YOUR ASSIGNMENT – Once the line with "### [创建和安装 VPN" is found in the data, output it and each following line exactly, up to and including the line with "### [Azure CLI](bgp-how-to-cli.md)", and nothing before or after.

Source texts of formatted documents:
☆ ☆ ☆ ☆ ☆ ☆ ☆

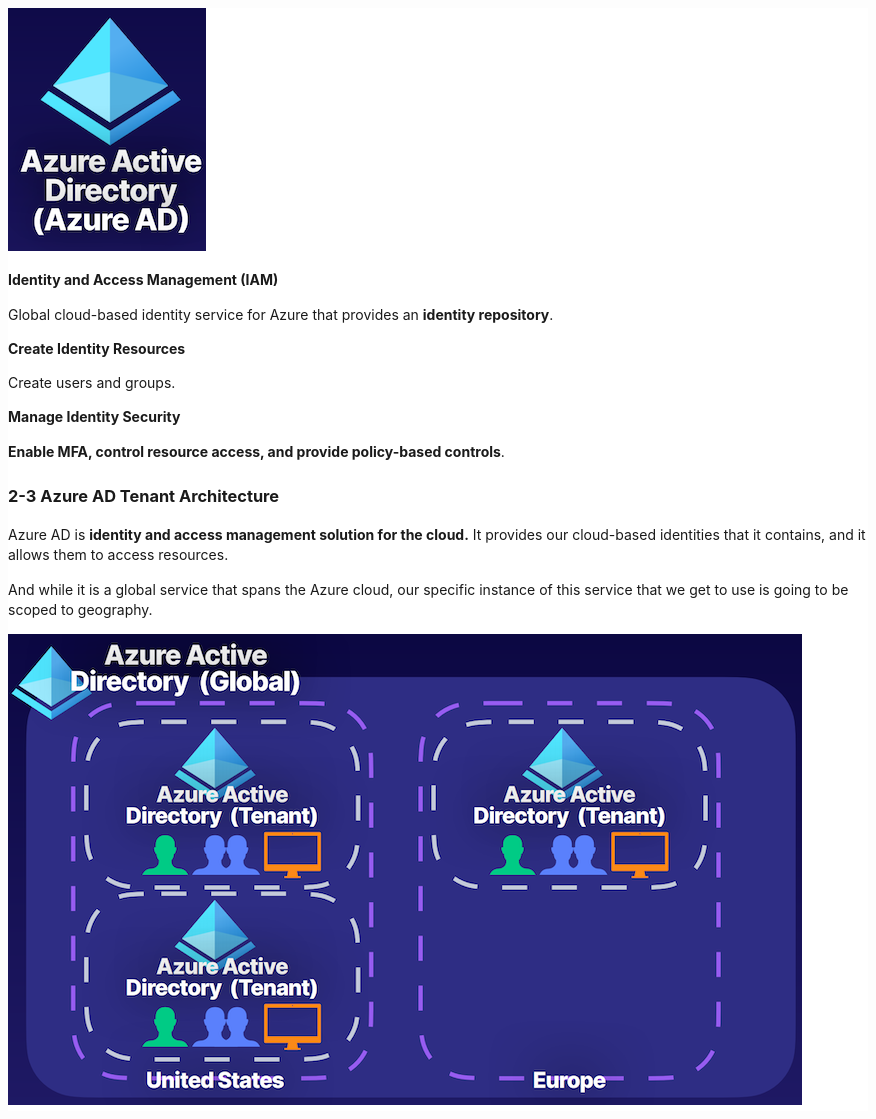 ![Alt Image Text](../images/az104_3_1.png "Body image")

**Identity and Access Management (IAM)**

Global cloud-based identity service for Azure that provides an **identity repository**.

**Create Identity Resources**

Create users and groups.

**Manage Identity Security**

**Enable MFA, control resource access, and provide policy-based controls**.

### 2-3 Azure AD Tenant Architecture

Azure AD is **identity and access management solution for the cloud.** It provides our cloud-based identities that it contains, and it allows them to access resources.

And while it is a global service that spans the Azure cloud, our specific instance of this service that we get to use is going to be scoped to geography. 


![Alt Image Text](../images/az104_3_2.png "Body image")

☆ ☆ ☆ ☆ ☆ ☆ ☆

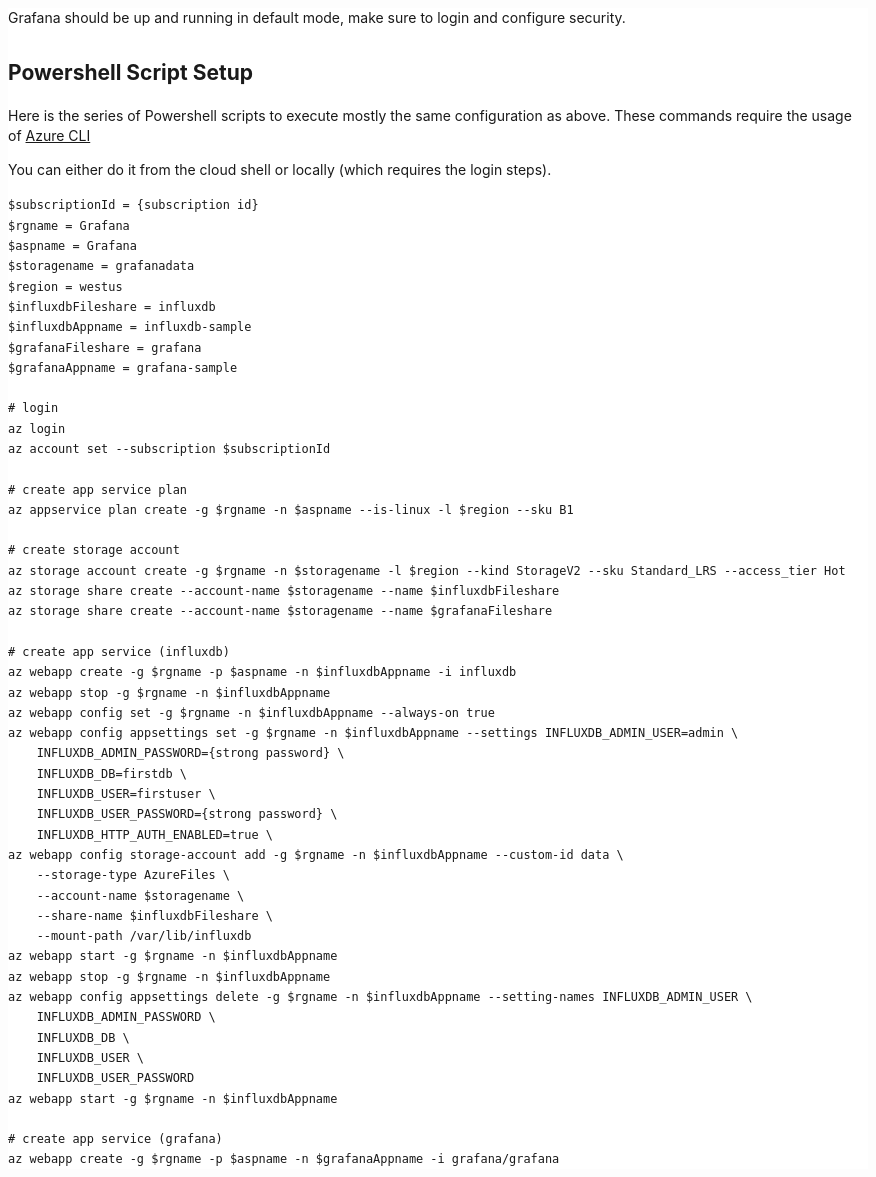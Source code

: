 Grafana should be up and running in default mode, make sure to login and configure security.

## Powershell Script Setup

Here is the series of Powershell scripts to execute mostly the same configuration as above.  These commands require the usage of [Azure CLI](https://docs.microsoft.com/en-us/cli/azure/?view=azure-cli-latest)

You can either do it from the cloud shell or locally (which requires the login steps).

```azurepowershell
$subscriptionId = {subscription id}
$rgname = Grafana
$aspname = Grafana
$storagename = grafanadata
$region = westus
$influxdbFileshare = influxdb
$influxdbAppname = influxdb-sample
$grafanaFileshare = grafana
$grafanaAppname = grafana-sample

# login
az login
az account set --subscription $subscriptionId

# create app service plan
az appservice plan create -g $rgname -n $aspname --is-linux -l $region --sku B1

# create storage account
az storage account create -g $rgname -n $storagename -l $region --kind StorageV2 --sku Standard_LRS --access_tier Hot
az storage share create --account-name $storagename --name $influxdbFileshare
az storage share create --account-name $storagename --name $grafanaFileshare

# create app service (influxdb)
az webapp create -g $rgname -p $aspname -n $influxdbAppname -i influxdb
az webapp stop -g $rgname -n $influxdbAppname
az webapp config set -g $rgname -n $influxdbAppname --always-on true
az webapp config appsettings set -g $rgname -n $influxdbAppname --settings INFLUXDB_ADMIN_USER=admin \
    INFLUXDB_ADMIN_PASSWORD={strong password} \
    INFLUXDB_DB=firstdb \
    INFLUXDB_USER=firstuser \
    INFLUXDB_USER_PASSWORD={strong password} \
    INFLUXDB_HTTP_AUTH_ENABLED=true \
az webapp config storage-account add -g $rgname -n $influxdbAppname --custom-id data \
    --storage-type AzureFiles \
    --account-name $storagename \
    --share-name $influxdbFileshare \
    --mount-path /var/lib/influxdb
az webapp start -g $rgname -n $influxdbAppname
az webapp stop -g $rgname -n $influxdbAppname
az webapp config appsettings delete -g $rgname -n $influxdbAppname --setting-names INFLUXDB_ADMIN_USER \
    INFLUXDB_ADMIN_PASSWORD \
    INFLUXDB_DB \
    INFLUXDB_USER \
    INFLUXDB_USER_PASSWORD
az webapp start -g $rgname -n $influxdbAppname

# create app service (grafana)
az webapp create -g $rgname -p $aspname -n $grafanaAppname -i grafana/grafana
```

☆ ☆ ☆ ☆ ☆ ☆ ☆

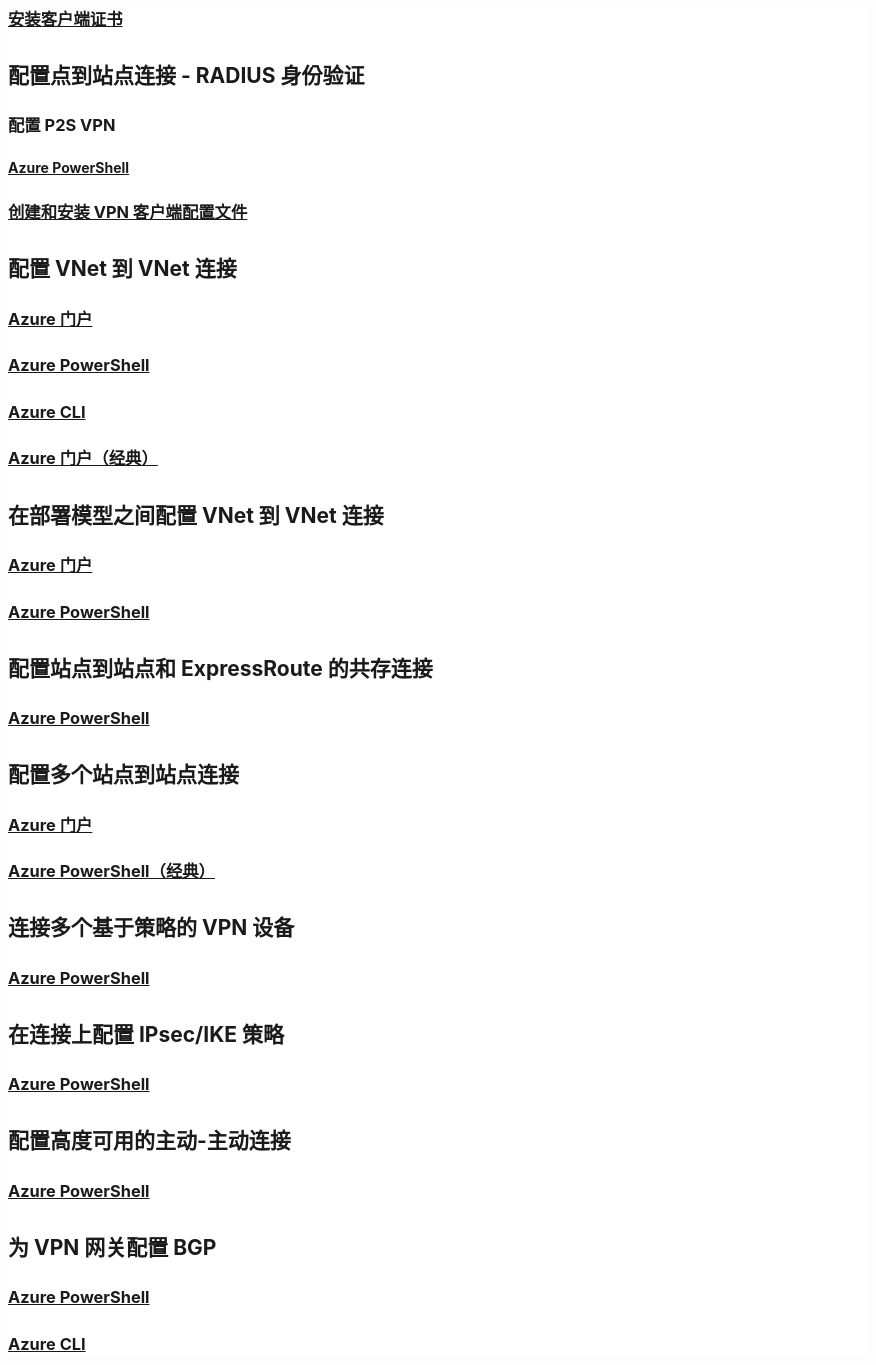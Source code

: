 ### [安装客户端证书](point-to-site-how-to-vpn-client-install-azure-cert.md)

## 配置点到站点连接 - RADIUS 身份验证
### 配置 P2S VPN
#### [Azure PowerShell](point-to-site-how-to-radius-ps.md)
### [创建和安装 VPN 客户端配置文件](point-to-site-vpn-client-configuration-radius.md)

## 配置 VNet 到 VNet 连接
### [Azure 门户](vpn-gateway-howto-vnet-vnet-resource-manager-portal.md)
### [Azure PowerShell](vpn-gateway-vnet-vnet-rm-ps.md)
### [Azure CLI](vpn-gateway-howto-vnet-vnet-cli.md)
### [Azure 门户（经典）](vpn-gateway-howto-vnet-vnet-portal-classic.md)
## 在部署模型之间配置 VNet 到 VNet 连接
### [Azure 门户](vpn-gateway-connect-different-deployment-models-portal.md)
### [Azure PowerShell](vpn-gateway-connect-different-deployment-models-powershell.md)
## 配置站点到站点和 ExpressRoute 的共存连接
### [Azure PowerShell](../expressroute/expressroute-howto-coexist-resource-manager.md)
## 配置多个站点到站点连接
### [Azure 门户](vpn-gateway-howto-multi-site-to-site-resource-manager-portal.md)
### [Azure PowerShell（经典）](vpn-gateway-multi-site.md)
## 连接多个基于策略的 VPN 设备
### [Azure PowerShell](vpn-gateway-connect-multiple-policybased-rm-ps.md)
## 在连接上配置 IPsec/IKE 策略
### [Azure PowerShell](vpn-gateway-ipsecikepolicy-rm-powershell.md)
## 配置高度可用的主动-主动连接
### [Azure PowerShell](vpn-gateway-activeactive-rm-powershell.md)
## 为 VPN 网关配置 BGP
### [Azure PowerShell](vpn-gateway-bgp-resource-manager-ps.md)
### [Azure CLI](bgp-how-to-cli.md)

☆ ☆ ☆ ☆ ☆ ☆ ☆

SOLUTION FOR THIS EXERCISE –
### [创建和安装 VPN 客户端配置文件](point-to-site-vpn-client-configuration-radius.md)

## 配置 VNet 到 VNet 连接
### [Azure 门户](vpn-gateway-howto-vnet-vnet-resource-manager-portal.md)
### [Azure PowerShell](vpn-gateway-vnet-vnet-rm-ps.md)
### [Azure CLI](vpn-gateway-howto-vnet-vnet-cli.md)
### [Azure 门户（经典）](vpn-gateway-howto-vnet-vnet-portal-classic.md)
## 在部署模型之间配置 VNet 到 VNet 连接
### [Azure 门户](vpn-gateway-connect-different-deployment-models-portal.md)
### [Azure PowerShell](vpn-gateway-connect-different-deployment-models-powershell.md)
## 配置站点到站点和 ExpressRoute 的共存连接
### [Azure PowerShell](../expressroute/expressroute-howto-coexist-resource-manager.md)
## 配置多个站点到站点连接
### [Azure 门户](vpn-gateway-howto-multi-site-to-site-resource-manager-portal.md)
### [Azure PowerShell（经典）](vpn-gateway-multi-site.md)
## 连接多个基于策略的 VPN 设备
### [Azure PowerShell](vpn-gateway-connect-multiple-policybased-rm-ps.md)
## 在连接上配置 IPsec/IKE 策略
### [Azure PowerShell](vpn-gateway-ipsecikepolicy-rm-powershell.md)
## 配置高度可用的主动-主动连接
### [Azure PowerShell](vpn-gateway-activeactive-rm-powershell.md)
## 为 VPN 网关配置 BGP
### [Azure PowerShell](vpn-gateway-bgp-resource-manager-ps.md)
### [Azure CLI](bgp-how-to-cli.md)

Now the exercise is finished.